▶ ABOUT THIS EXERCISE
Look for "Grüne \& Die Linke" in the entries below. Write out that line and all later lines exactly, ending with the final one.

[Source texts of formatted documents]
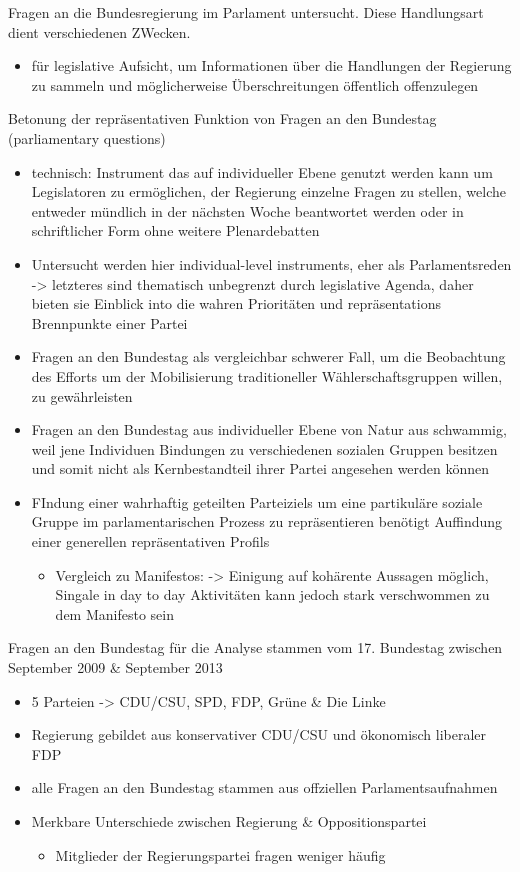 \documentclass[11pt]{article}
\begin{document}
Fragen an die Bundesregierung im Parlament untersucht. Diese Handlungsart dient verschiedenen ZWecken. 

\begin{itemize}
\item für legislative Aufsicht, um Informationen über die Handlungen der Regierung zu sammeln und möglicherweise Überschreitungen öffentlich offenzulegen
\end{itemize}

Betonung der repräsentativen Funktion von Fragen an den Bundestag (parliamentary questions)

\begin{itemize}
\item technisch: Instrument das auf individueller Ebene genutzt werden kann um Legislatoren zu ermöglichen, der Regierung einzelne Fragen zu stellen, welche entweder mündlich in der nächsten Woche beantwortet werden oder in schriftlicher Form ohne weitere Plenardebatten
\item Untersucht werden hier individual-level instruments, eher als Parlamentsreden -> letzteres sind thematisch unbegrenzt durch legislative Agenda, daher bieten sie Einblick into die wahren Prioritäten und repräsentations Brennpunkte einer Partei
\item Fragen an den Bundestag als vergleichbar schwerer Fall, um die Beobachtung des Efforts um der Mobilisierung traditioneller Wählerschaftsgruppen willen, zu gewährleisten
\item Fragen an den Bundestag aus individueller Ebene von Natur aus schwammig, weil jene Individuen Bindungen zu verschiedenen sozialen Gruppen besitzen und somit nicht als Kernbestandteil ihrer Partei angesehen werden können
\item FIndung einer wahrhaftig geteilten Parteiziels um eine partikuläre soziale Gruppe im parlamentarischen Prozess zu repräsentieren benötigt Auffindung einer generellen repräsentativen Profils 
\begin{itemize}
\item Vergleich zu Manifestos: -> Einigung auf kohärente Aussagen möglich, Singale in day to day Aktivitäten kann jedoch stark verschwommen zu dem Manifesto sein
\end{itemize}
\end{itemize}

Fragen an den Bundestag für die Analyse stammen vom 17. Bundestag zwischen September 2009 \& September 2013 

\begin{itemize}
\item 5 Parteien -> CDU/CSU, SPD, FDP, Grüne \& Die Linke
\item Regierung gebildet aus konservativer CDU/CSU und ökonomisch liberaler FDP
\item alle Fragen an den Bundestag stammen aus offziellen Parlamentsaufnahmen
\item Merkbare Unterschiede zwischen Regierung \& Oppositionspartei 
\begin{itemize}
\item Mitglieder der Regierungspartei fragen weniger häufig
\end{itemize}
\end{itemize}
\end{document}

▶ RESPONSE AREA
\item 5 Parteien -> CDU/CSU, SPD, FDP, Grüne \& Die Linke
\item Regierung gebildet aus konservativer CDU/CSU und ökonomisch liberaler FDP
\item alle Fragen an den Bundestag stammen aus offziellen Parlamentsaufnahmen
\item Merkbare Unterschiede zwischen Regierung \& Oppositionspartei 
\begin{itemize}
\item Mitglieder der Regierungspartei fragen weniger häufig
\end{itemize}
\end{itemize}
\end{document}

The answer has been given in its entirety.